Like most of the Smack Dab bloggers who posted this month, I looked forward to summer reading all during the school year.  This was back before schools put out lists of worthy books to read on vacation.  For me summer was a time to read whatever I wanted and especially to indulge in obsessions.

One summer it was the Bobbsey Twins.  A bad sunburn kept me at a shady picnic table while the rest of my family was enjoying Sunny Bridge Lake. My consolation prize was a Bobbsey Twins’ title picked up at a nearby discount store (remember Two Guys?). Once I read one, I had to read them all.  Luckily my library had them on the shelves. I don’t think my mother would have been willing to spring for 50+ books.  When I ran out, I simply re-read my favorites.

By the next summer I was ready for what seemed like more grownup fare—Nancy Drew and the Hardy Boys, followed by series like the Borrowers by Mary Norton (a series I still happily re-read every couple of years) and the Little House books.
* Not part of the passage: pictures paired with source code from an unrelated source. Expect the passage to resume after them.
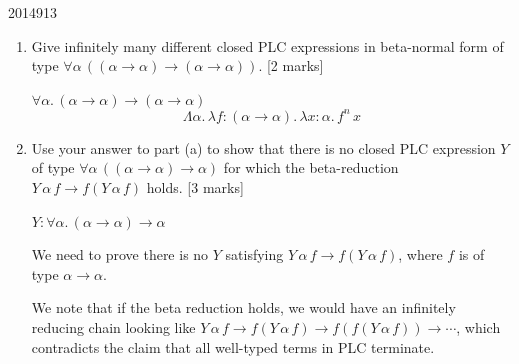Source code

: \documentclass[10pt,\jkfside,a4paper]{article}
\newcommand{\answer}[1]{
    \begin{tcolorbox}[colframe=black, colback=white, sharp corners, boxrule=0.2mm, breakable]
        #1
    \end{tcolorbox}
}
\newcommand{\qmarks}[1]{\hspace*{\fill}[#1]}
\begin{document}
\begin{examquestion}{2014}{9}{13}
\begin{enumerate}
{                In the second typing, we again see something similar, so we note that $\tau$ will be of type $\alpha \to \beta \to \gamma$.
            }

        \item
            Give infinitely many different closed PLC expressions in beta-normal form of
            type $\forall \alpha\, ((\alpha \to \alpha) \to (\alpha \to \alpha))$.
            \qmarks{2 marks}

            \answer{
                $\forall \alpha.\, (\alpha \to \alpha) \to (\alpha \to \alpha)$
                \[
                    \Lambda \alpha.\, \lambda f : (\alpha \to \alpha).\, \lambda x : \alpha.\, f^n\,x
                \]
            }

        \item
            Use your answer to part (a) to show that there is no closed PLC expression
            $Y$ of type $\forall \alpha\, ((\alpha \to \alpha) \to \alpha)$ for which the
            beta-reduction $Y\,\alpha\,f \to f(Y\,\alpha\,f)$ holds. \qmarks{3 marks}

            \answer{
                $Y : \forall \alpha.\, (\alpha \to \alpha) \to \alpha$

                We need to prove there is no $Y$ satisfying $Y\,\alpha\,f \to f(Y\,\alpha\,f)$, where $f$ is of type $\alpha \to \alpha$.

                We note that if the beta reduction holds, we would have an infinitely reducing chain looking like $Y\,\alpha\,f \to f(Y\,\alpha\,f) \to f ( f (Y\, \alpha\, f)) \to \cdots$, which contradicts the claim that all well-typed terms in PLC terminate. 
            }

    \end{enumerate}

\end{examquestion}
\end{document}

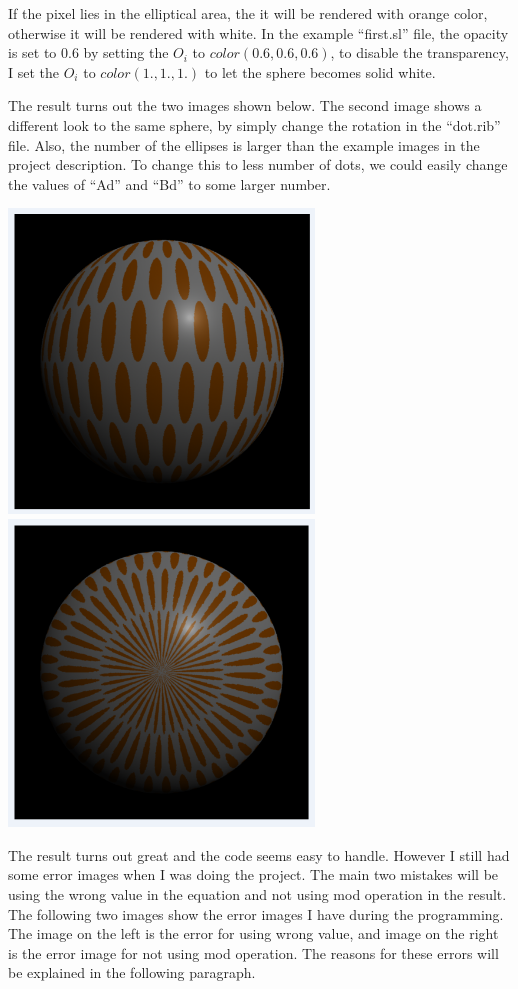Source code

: \documentclass[letterpaper,14pt,titlepage,fleqn]{article}
\begin{document}
If the pixel lies in the elliptical area, the it will be rendered with orange color, otherwise it will be rendered with white. In the example ``first.sl'' file, the opacity is set to 0.6 by setting the $O_i$ to $color(0.6, 0.6, 0.6)$, to disable the transparency, I set the $O_i$ to $color(1., 1., 1.)$ to let the sphere becomes solid white.

The result turns out the two images shown below. The second image shows a different look to the same sphere, by simply change the rotation in the ``dot.rib'' file. Also, the number of the ellipses is larger than the example images in the project description. To change this to less number of dots, we could easily change the values of ``Ad'' and ``Bd'' to some larger number.

\includegraphics[width=3.2in]{1}
\includegraphics[width=3.2in]{4}

The result turns out great and the code seems easy to handle. However I still had some error images when I was doing the project. The main two mistakes will be using the wrong value in the equation and not using mod operation in the result. The following two images show the error images I have during the programming. The image on the left is the error for using wrong value, and image on the right is the error image for not using mod operation. The reasons for these errors will be explained in the following paragraph.
\end{document}
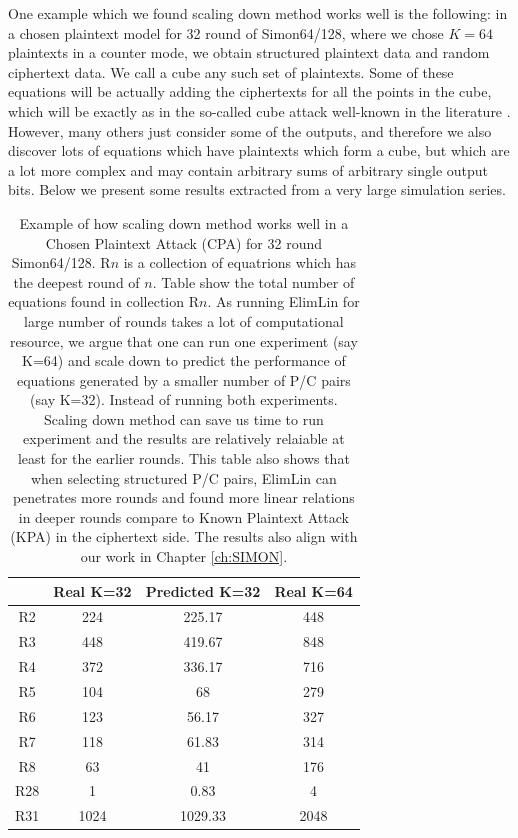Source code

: One example which we found scaling down method works well is the following: in a chosen plaintext model for 32 round of Simon64/128, where we chose $K=64$ plaintexts in a counter mode, we obtain structured plaintext data and random ciphertext data. We call a cube any such set of plaintexts. 
Some of these equations will be actually adding the ciphertexts for all the points in the cube, which will be exactly as in the so-called cube attack well-known in the literature \cite{dinur2009cube}. However, many others just consider some of the outputs, and therefore we also discover lots of equations which have plaintexts which form a cube, but which are a lot more complex and may contain arbitrary sums of arbitrary single output bits.  
Below we present some results extracted from a very large simulation series.
 
\begin{table}[h!]
	\caption[Scaling down method results for 32 Rounds Simon]{Example of how scaling down method works well in a Chosen Plaintext Attack (CPA) for 32 round Simon64/128. R$n$ is a collection of equatrions which has the deepest round of $n$. Table show the total number of equations found in collection R$n$. As running ElimLin for large number of rounds takes a lot of computational resource, we argue that one can run one experiment (say K=64) and scale down to predict the performance of equations generated by a smaller number of P/C pairs (say K=32). Instead of running both experiments. Scaling down method can save us time to run experiment and the results are relatively relaiable at least for the earlier rounds. This table also shows that when selecting structured P/C pairs, ElimLin can penetrates more rounds and found more linear relations in deeper rounds compare to Known Plaintext Attack (KPA) in the ciphertext side. The results also align with our work in Chapter \ref{ch:SIMON}. } \label{tab:scallingdownworks} \centering
	\begin{tabular}{|c|c|c|c|}
		\hline
		& Real K=32 & Predicted K=32 & Real K=64 \\ \hline
		R2  & 224     & 225.17     & 448     \\ \hline
		R3  & 448     & 419.67     & 848     \\ \hline
		R4  & 372     & 336.17     & 716     \\ \hline
		R5  & 104     & 68         & 279     \\ \hline
		R6  & 123     & 56.17      & 327     \\ \hline
		R7  & 118     & 61.83      & 314     \\ \hline
		R8  & 63      & 41         & 176     \\ \hline
		R28 & 1       & 0.83       & 4       \\ \hline
		R31 & 1024    & 1029.33    & 2048    \\ \hline
	\end{tabular}
\end{table}

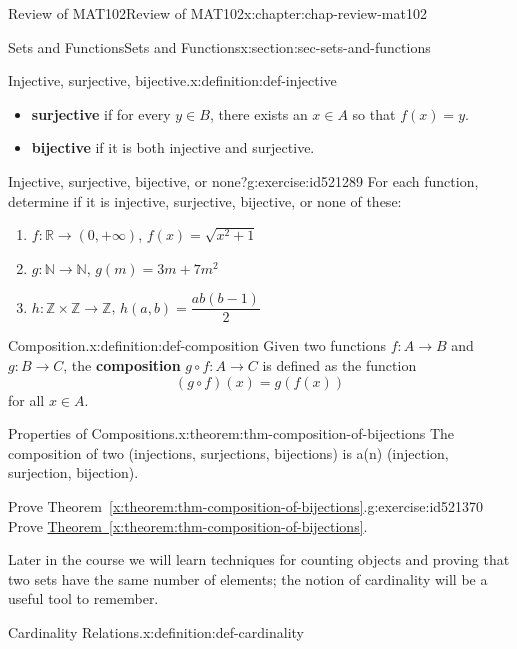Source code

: \documentclass[oneside,10pt,]{book}
\newcommand{\xreffont}{\relax}
\newcommand{\terminology}[1]{\textbf{#1}}
\numberwithin{equation}{section}
\begin{document}
\begin{chapterptx}{Review of MAT102}{}{Review of MAT102}{}{}{x:chapter:chap-review-mat102}
\begin{sectionptx}{Sets and Functions}{}{Sets and Functions}{}{}{x:section:sec-sets-and-functions}
\begin{definition}{Injective, surjective, bijective.}{x:definition:def-injective}
\begin{itemize}[label=\textbullet]
\item{}\terminology{surjective} if for every \(y \in B\), there exists an \(x \in A\) so that \(f(x) = y\).%
\item{}\terminology{bijective} if it is both injective and surjective.%
\end{itemize}
%
\end{definition}
\begin{inlineexercise}{Injective, surjective, bijective, or none?}{g:exercise:id521289}%
For each function, determine if it is injective, surjective, bijective, or none of these:%
%
\begin{enumerate}[label=(\alph*)]
\item{}\(f: \mathbb{R} \rightarrow (0,+\infty)\), \(f(x) = \sqrt{x^2+1}\)%
\item{}\(g: \mathbb{N} \rightarrow \mathbb{N}\), \(g(m) = 3m + 7m^2\)%
\item{}\(h: \mathbb{Z} \times \mathbb{Z} \rightarrow \mathbb{Z}\), \(h(a,b) = \dfrac{ab(b-1)}{2}\)%
\end{enumerate}
\end{inlineexercise}%
\begin{definition}{Composition.}{x:definition:def-composition}%
\label{g:notation:id521347} Given two functions \(f: A \rightarrow B\) and \(g: B \rightarrow C\), the \terminology{composition} \(g \circ f: A \rightarrow C\) is defined as the function%
\begin{equation*}
(g \circ f)(x) = g(f(x))
\end{equation*}
for all \(x \in A\).%
\end{definition}
\begin{theorem}{Properties of Compositions.}{}{x:theorem:thm-composition-of-bijections}%
The composition of two (injections, surjections, bijections) is a(n) (injection, surjection, bijection).%
\end{theorem}
\begin{inlineexercise}{Prove Theorem~{\xreffont\ref*{x:theorem:thm-composition-of-bijections}}.}{g:exercise:id521370}%
Prove \hyperref[x:theorem:thm-composition-of-bijections]{Theorem~{\xreffont\ref{x:theorem:thm-composition-of-bijections}}}.%
\end{inlineexercise}%
Later in the course we will learn techniques for counting objects and proving that two sets have the same number of elements; the notion of cardinality will be a useful tool to remember.%
\begin{definition}{Cardinality Relations.}{x:definition:def-cardinality}%

\end{definition}
\end{sectionptx}
\end{chapterptx}
\end{document}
I didn’t confine myself to series – sometimes it was an author who inspired by obsessions (like Marilyn Sachs in sixth grade) and I didn’t stop until I had read every book of his or hers on the library shelf. Some 2-3 times.
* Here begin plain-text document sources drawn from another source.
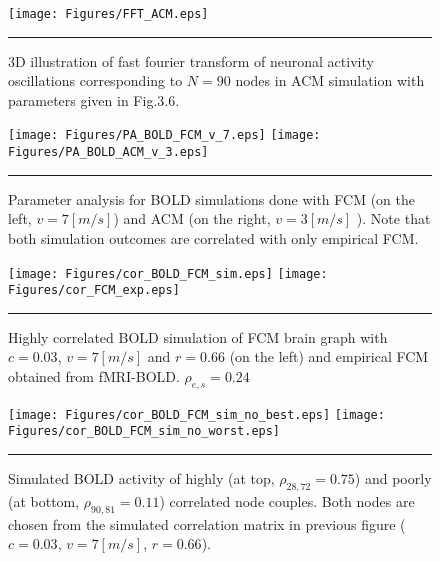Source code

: \begin{figure}[htbp]
 
  \centering
	 \texttt{[image: Figures/FFT\_ACM.eps]} 

    \rule{35em}{0.5pt}
  \caption[3D Fourier Transform, FHN, ACM]{3D illustration of fast fourier transform of neuronal activity oscillations corresponding to $N=90$ nodes in ACM simulation with parameters given in Fig.3.6.} 
    \label{fig:3D Fourier Transform, FHN, ACM}
 	
\end{figure}  




\begin{figure}[htbp]
 
  \centering
    \texttt{[image: Figures/PA\_BOLD\_FCM\_v\_7.eps]} 
	\texttt{[image: Figures/PA\_BOLD\_ACM\_v\_3.eps]} 

	
    \rule{35em}{0.5pt}
  \caption[Parameter Analysis, BOLD]{Parameter analysis for BOLD simulations done with FCM (on the left, $v=7 [m/s]$) and ACM (on the right, $v=3 [m/s]$ ). Note that both simulation outcomes are correlated with only empirical FCM. }
  \label{fig:Parameter Analysis, BOLD}
 	
\end{figure} 



\begin{figure}[htbp]
 
  \centering
	 \texttt{[image: Figures/cor\_BOLD\_FCM\_sim.eps]} 
   	 \texttt{[image: Figures/cor\_FCM\_exp.eps]} 

    \rule{35em}{0.5pt}
  \caption[Best correlated BOLD simulation, FCM]{Highly correlated BOLD simulation of FCM brain graph with $c=0.03$, $v=7 [m/s]$ and $r=0.66$ (on the left) and empirical FCM obtained from fMRI-BOLD. $\rho_{e,s} = 0.24$} 
    \label{fig:Best correlated BOLD simulation, FCM}
 	
\end{figure}  





\begin{figure}[htbp]
 
  \centering
	 \texttt{[image: Figures/cor\_BOLD\_FCM\_sim\_no\_best.eps]} 
   	 \texttt{[image: Figures/cor\_BOLD\_FCM\_sim\_no\_worst.eps]} 

    \rule{35em}{0.5pt}
  \caption[BOLD Activity Node Dynamics, FCM]{Simulated BOLD activity of highly (at top, $\rho_{28,72}=0.75$) and poorly (at bottom, $\rho_{90,81}=0.11$) correlated node couples. Both nodes are chosen from the simulated correlation matrix in previous figure ($c=0.03$, $v=7 [m/s]$, $r=0.66$).} 
    \label{fig:BOLD Activity Node Dynamics, FCM}
 	
\end{figure}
Even in high school, I happily left The Grapes of Wrath and The Great Gatsby behind to dig into cheesy romances in the summer months.

Summer reading lists are a great, and it thrills me to no end to find my own titles on them, but summer should also be a time to let kids read whatever they want. Not because it’s good for them, but because it’s fun.


  1. Don't even get me started on assigned reading. Anyway! Yes! Summer should be fun. Goodness knows there isn't much to be had during the school year. Glad to hear I'm not alone with my feelings on summer reading.

  2. And here I thought I was the only Bobbsey Twins Fan! Thanks for a great rip down my childhood reading path, it brought back lots of memories. Any kind of reading is better than no reading.

  3. Nothing like a good romance in the summer...

  4. You're right! If summer lists are full of 'have-to's' then we run the risk of smothering reading joy and passion. As a teacher, I would much rather see kids generating their own summer reading lists.